──────── Data extracts

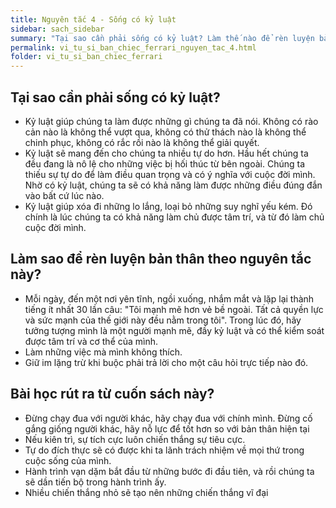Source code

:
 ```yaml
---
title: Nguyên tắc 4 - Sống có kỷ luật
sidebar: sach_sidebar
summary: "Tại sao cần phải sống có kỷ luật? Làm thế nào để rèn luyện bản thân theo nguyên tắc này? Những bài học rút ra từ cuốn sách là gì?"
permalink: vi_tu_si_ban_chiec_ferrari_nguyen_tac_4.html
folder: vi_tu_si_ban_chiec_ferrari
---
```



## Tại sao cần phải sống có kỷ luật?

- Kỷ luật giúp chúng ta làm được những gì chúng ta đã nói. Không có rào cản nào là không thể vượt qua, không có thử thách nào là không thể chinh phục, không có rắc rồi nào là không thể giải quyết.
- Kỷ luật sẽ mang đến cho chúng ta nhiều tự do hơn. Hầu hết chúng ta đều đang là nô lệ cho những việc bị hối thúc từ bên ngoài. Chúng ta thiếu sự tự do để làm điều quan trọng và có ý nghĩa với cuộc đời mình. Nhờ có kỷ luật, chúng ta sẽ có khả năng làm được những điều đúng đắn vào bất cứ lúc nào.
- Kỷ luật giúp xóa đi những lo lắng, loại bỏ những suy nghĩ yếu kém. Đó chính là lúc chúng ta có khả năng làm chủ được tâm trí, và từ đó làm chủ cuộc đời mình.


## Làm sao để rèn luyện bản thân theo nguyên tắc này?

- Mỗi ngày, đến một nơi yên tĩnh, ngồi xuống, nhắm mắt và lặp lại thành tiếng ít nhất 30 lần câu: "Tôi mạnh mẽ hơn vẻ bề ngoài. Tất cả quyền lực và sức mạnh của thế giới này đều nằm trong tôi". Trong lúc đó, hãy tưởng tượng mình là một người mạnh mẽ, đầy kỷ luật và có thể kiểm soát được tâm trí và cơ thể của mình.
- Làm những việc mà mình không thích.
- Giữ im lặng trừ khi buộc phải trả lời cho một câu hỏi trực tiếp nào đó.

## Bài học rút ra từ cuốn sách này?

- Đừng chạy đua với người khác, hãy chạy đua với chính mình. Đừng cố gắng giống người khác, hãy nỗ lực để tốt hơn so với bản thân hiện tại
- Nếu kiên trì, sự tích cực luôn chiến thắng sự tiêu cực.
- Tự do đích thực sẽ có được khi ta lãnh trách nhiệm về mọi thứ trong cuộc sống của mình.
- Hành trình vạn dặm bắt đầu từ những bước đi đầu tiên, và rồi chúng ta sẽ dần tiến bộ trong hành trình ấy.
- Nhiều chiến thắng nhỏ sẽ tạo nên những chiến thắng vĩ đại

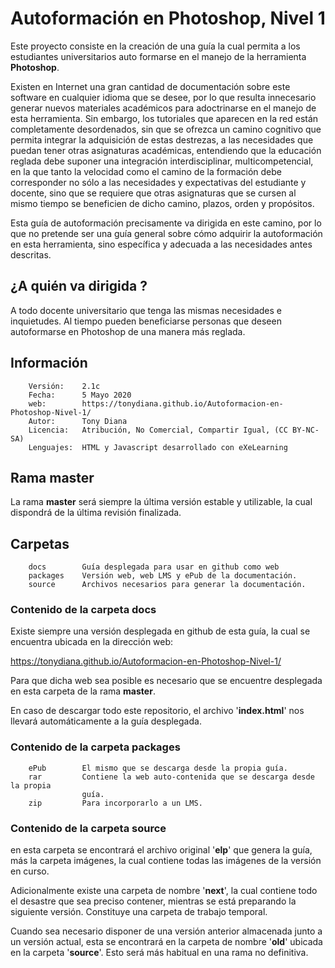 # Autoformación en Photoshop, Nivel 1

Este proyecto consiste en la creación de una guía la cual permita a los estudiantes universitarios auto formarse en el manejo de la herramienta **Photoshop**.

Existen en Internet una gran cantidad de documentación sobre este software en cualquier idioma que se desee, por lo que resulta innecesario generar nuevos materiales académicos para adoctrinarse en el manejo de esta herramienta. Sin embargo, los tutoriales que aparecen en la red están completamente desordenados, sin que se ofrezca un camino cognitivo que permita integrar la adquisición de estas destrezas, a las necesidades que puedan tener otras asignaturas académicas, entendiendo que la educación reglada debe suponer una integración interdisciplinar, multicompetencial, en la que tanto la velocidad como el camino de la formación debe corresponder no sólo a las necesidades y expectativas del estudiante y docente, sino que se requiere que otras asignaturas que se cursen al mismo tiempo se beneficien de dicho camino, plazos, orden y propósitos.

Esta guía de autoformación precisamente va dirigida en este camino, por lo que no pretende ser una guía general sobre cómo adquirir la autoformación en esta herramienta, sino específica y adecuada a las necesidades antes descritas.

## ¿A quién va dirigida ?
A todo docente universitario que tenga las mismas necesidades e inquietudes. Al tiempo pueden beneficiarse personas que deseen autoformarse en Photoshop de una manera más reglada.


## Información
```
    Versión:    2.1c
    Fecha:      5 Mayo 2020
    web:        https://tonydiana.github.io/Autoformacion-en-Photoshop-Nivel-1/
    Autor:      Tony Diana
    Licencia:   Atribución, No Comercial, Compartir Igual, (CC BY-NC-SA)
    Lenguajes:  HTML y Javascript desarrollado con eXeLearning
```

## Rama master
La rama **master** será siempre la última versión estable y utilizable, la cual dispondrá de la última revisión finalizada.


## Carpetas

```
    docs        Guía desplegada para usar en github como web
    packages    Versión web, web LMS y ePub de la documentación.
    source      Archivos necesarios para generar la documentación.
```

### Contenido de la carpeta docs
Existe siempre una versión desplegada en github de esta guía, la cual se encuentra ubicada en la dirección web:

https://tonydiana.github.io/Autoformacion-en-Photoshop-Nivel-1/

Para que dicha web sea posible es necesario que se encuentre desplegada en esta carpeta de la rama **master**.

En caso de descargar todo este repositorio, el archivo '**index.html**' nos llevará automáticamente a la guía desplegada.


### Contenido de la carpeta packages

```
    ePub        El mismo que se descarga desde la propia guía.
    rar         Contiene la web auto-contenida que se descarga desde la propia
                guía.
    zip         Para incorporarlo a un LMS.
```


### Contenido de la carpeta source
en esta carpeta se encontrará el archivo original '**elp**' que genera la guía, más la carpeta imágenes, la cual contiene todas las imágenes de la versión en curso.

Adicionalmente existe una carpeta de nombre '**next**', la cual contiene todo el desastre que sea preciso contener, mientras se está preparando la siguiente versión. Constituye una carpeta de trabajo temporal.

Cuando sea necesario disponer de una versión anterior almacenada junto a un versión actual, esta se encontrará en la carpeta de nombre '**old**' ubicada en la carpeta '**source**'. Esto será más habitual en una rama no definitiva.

────────────────

- **Task objective**:
Above is the material; set down exactly its lines from the one containing "- Giữ im lặng" down to the one containing "# Autoformación en Photoshop, Nivel 1", both included, leaving out any pictures.

- **The completed task**:
- Giữ im lặng trừ khi buộc phải trả lời cho một câu hỏi trực tiếp nào đó.

## Bài học rút ra từ cuốn sách này?

- Đừng chạy đua với người khác, hãy chạy đua với chính mình. Đừng cố gắng giống người khác, hãy nỗ lực để tốt hơn so với bản thân hiện tại
- Nếu kiên trì, sự tích cực luôn chiến thắng sự tiêu cực.
- Tự do đích thực sẽ có được khi ta lãnh trách nhiệm về mọi thứ trong cuộc sống của mình.
- Hành trình vạn dặm bắt đầu từ những bước đi đầu tiên, và rồi chúng ta sẽ dần tiến bộ trong hành trình ấy.
- Nhiều chiến thắng nhỏ sẽ tạo nên những chiến thắng vĩ đại

 # Autoformación en Photoshop, Nivel 1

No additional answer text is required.